Zwischen den verschiedenen Rechtsextremendemos durch Wiens Straßen, den Besuchen diverser Despoten und Antidemokraten, russischen Kriegsgurgeln und SS-Philosophen, also all den feinen Events für’s Gemüt der berühmten «30%», und dem Stoneskonzert für den fortgeschrittenen Rock-Spießer – den wir dann möglicherweise wieder unter den Jubelpersern beim Putin antreffen -, zwischen all diesem geistigen Hämorrhoidensalben Geschmiere, gibts noch etwas: Das zarte Pflänzchen Fußball.
WM sei, hört man hin und wieder. Aber da die Türkei nicht dabei ist, bleiben wir auch von nächtlichem Auto-Corso-Gehupe verschont, es ist ruhig hier, und nicht mal aus den offenen Fenstern der Nachbarschaft brandet Jubel oder ächzt Selbstmordgestöhn, es geht allen offenbar am Glutäus maximus vorbei: Die Engländer, die Spanier  kacken ab? Na und? Wen juckts?

Ich wundere mich. Sonst war mehr los. EM oder WM, man konnte sie immer fühlen, in den Straßen, in den Smalltalks. Aber heuer? Nicht mal die Jungs und Mädels aus dem Hort kriegen sich darüber richtig in die Haare.

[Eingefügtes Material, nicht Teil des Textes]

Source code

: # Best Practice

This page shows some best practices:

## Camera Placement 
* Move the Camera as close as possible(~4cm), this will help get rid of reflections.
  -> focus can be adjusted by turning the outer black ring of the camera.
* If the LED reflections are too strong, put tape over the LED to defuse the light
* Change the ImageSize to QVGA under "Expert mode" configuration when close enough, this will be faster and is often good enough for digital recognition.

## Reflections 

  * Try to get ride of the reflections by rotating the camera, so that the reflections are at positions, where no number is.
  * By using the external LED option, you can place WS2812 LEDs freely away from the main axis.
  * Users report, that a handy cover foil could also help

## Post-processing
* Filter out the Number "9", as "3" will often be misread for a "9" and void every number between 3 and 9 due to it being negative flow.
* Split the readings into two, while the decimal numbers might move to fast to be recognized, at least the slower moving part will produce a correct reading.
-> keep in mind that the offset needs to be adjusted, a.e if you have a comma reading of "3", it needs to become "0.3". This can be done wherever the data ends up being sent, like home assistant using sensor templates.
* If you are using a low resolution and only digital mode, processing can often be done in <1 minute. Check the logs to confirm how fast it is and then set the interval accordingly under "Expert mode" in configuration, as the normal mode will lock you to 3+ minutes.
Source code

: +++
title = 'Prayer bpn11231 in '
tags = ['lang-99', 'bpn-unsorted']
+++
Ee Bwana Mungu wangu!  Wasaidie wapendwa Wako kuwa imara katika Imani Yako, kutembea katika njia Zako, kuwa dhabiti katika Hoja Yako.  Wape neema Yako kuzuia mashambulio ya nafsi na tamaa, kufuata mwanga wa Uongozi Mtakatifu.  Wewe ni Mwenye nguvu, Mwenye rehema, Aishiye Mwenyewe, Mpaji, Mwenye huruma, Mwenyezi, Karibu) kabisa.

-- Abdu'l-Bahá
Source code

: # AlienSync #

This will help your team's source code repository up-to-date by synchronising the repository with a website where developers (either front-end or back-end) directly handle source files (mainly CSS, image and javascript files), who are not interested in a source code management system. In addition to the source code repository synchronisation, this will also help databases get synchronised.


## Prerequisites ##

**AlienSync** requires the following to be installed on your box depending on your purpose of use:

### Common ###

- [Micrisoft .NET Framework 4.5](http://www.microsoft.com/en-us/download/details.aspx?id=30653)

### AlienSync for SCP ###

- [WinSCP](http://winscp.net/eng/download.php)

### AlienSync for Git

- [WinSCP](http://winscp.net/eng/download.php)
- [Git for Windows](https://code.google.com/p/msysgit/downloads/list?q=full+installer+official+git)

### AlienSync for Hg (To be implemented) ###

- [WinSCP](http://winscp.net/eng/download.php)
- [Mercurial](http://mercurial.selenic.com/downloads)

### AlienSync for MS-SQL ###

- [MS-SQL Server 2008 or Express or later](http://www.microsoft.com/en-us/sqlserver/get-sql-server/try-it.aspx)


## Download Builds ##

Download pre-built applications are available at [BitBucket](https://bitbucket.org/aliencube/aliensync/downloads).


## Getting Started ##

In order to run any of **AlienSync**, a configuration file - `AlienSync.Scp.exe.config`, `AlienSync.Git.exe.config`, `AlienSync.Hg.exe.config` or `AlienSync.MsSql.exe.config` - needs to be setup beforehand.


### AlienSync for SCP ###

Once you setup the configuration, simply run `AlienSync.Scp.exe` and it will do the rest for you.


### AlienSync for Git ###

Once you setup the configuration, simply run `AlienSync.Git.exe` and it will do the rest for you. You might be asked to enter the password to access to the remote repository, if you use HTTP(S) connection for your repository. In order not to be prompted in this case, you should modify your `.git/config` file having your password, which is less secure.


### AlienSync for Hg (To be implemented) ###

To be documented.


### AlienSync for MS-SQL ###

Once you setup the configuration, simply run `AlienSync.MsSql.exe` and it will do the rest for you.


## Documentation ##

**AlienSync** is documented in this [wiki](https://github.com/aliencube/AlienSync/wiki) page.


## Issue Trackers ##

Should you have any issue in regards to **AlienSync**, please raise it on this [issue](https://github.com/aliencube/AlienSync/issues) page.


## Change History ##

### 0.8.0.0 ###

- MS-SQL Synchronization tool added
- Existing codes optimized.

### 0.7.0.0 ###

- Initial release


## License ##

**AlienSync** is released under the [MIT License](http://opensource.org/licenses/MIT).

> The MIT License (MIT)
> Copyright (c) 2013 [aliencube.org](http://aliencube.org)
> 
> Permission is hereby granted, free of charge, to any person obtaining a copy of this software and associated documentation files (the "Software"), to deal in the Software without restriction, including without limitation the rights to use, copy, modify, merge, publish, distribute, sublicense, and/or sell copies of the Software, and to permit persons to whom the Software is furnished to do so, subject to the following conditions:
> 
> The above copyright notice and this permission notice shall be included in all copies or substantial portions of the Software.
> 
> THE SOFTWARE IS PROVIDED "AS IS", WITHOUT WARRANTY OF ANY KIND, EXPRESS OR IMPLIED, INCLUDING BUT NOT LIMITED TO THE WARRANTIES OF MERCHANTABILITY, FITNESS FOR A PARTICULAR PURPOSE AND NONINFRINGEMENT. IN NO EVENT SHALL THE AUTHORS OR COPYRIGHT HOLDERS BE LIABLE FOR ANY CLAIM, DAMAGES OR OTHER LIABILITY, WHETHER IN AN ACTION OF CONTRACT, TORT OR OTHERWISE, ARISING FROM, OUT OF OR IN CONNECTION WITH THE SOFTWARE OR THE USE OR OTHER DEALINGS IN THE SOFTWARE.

Aber: Heute Abend besiegt die Schweiz Frankreich. Doch werden die 2-3 Tausend Schweizer in Wien einen Auto-corso veranstalten? Wohl eher nicht. Die Schweizer die ich kenne, haben nicht mal ein Auto. Vielleicht mit dem «Velo». Zweimal die Klingel ringen. Und für die Existentialisten unter uns: 3 mal.
Ich höre schon, wie wir unseren superlativigsten Superlativ ausstreuen, nachdem die mit dem weißen Kreuz in Führung gegangen sind: «Nöd schlächt.»
Jawoll! Leidenschaft muss sein.
Muss sie? Gibts nicht schon genug davon? Doch, finde ich.

Einmal schoss einer ein wunderschönes Tor und danach setzte er sich einfach ins Gras, umschlang mit den Armen die Knie und blickte in den Himmel.
Das war der schönste und berührendste Torjubel, den ich je gesehen habe.